» **Assigned task**
Every entry should be reproduced precisely, with each picture left out.

» **Record extracts**
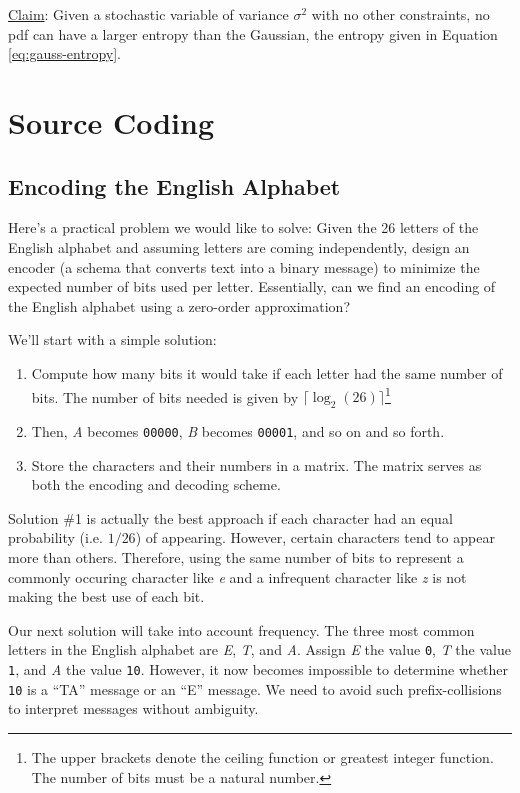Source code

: \documentclass[13pt,oneside]{tufte-book}
\providecommand{\tightlist}{%
  \setlength{\itemsep}{0pt}\setlength{\parskip}{0pt}}
\theoremstyle{definition}
\theoremstyle{definition}
\theoremstyle{definition}
\theoremstyle{remark}
\begin{document}
\underline{Claim}: Given a stochastic variable of variance \(\sigma^2\)
with no other constraints, no pdf can have a larger entropy than the
Gaussian, the entropy given in Equation \eqref{eq:gauss-entropy}.

\chapter{Source Coding}\label{source-coding}

\section{Encoding the English
Alphabet}\label{encoding-the-english-alphabet}

Here's a practical problem we would like to solve: Given the 26 letters
of the English alphabet and assuming letters are coming independently,
design an encoder (a schema that converts text into a binary message) to
minimize the expected number of bits used per letter. Essentially, can
we find an encoding of the English alphabet using a zero-order
approximation?

We'll start with a simple solution:

\begin{enumerate}
\def\labelenumi{\arabic{enumi}.}
\tightlist
\item
  Compute how many bits it would take if each letter had the same number
  of bits. The number of bits needed is given by
  \(\lceil \log_2(26)\rceil\)\footnote{The upper brackets denote the
    ceiling function or greatest integer function. The number of bits
    must be a natural number.}
\item
  Then, \emph{A} becomes \texttt{00000}, \emph{B} becomes
  \texttt{00001}, and so on and so forth.
\item
  Store the characters and their numbers in a matrix. The matrix serves
  as both the encoding and decoding scheme.
\end{enumerate}

Solution \#1 is actually the best approach if each character had an
equal probability (i.e. \(1/26\)) of appearing. However, certain
characters tend to appear more than others. Therefore, using the same
number of bits to represent a commonly occuring character like \emph{e}
and a infrequent character like \emph{z} is not making the best use of
each bit.

Our next solution will take into account frequency. The three most
common letters in the English alphabet are \emph{E}, \emph{T}, and
\emph{A}. Assign \emph{E} the value \texttt{0}, \emph{T} the value
\texttt{1}, and \emph{A} the value \texttt{10}. However, it now becomes
impossible to determine whether \texttt{10} is a ``TA'' message or an
``E'' message. We need to avoid such prefix-collisions to interpret
messages without ambiguity.
\end{document}
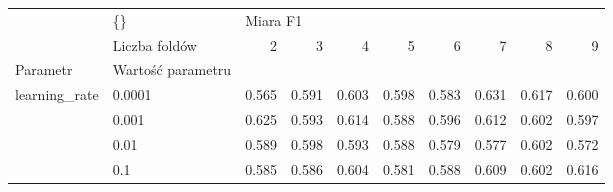 \begin{tabular}{llrrrrrrrr}
\hline
              & \{\} & \multicolumn{8}{l}{Miara F1} \\
              & Liczba foldów &        2 &      3 &      4 &      5 &      6 &      7 &      8 &      9 \\
Parametr & Wartość parametru &          &        &        &        &        &        &        &        \\
\hline
learning\_rate & 0.0001 &    0.565 &  0.591 &  0.603 &  0.598 &  0.583 &  0.631 &  0.617 &  0.600 \\
              & 0.001 &    0.625 &  0.593 &  0.614 &  0.588 &  0.596 &  0.612 &  0.602 &  0.597 \\
              & 0.01 &    0.589 &  0.598 &  0.593 &  0.588 &  0.579 &  0.577 &  0.602 &  0.572 \\
              & 0.1 &    0.585 &  0.586 &  0.604 &  0.581 &  0.588 &  0.609 &  0.602 &  0.616 \\
\hline
\end{tabular}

» **Task solution**
Source code

: \documentclass[13pt,oneside]{tufte-book}
\providecommand{\tightlist}{%
  \setlength{\itemsep}{0pt}\setlength{\parskip}{0pt}}
\theoremstyle{definition}
\theoremstyle{definition}
\theoremstyle{definition}
\theoremstyle{remark}
\begin{document}
\underline{Claim}: Given a stochastic variable of variance \(\sigma^2\)
with no other constraints, no pdf can have a larger entropy than the
Gaussian, the entropy given in Equation \eqref{eq:gauss-entropy}.

\chapter{Source Coding}\label{source-coding}

\section{Encoding the English
Alphabet}\label{encoding-the-english-alphabet}

Here's a practical problem we would like to solve: Given the 26 letters
of the English alphabet and assuming letters are coming independently,
design an encoder (a schema that converts text into a binary message) to
minimize the expected number of bits used per letter. Essentially, can
we find an encoding of the English alphabet using a zero-order
approximation?

We'll start with a simple solution:

\begin{enumerate}
\def\labelenumi{\arabic{enumi}.}
\tightlist
\item
  Compute how many bits it would take if each letter had the same number
  of bits. The number of bits needed is given by
  \(\lceil \log_2(26)\rceil\)\footnote{The upper brackets denote the
    ceiling function or greatest integer function. The number of bits
    must be a natural number.}
\item
  Then, \emph{A} becomes \texttt{00000}, \emph{B} becomes
  \texttt{00001}, and so on and so forth.
\item
  Store the characters and their numbers in a matrix. The matrix serves
  as both the encoding and decoding scheme.
\end{enumerate}

Solution \#1 is actually the best approach if each character had an
equal probability (i.e. \(1/26\)) of appearing. However, certain
characters tend to appear more than others. Therefore, using the same
number of bits to represent a commonly occuring character like \emph{e}
and a infrequent character like \emph{z} is not making the best use of
each bit.

Our next solution will take into account frequency. The three most
common letters in the English alphabet are \emph{E}, \emph{T}, and
\emph{A}. Assign \emph{E} the value \texttt{0}, \emph{T} the value
\texttt{1}, and \emph{A} the value \texttt{10}. However, it now becomes
impossible to determine whether \texttt{10} is a ``TA'' message or an
``E'' message. We need to avoid such prefix-collisions to interpret
messages without ambiguity.
\end{document}
 \begin{tabular}{llrrrrrrrr}
\hline
              & \{\} & \multicolumn{8}{l}{Miara F1} \\
              & Liczba foldów &        2 &      3 &      4 &      5 &      6 &      7 &      8 &      9 \\
Parametr & Wartość parametru &          &        &        &        &        &        &        &        \\
\hline
learning\_rate & 0.0001 &    0.565 &  0.591 &  0.603 &  0.598 &  0.583 &  0.631 &  0.617 &  0.600 \\
              & 0.001 &    0.625 &  0.593 &  0.614 &  0.588 &  0.596 &  0.612 &  0.602 &  0.597 \\
              & 0.01 &    0.589 &  0.598 &  0.593 &  0.588 &  0.579 &  0.577 &  0.602 &  0.572 \\
              & 0.1 &    0.585 &  0.586 &  0.604 &  0.581 &  0.588 &  0.609 &  0.602 &  0.616 \\
\hline
\end{tabular}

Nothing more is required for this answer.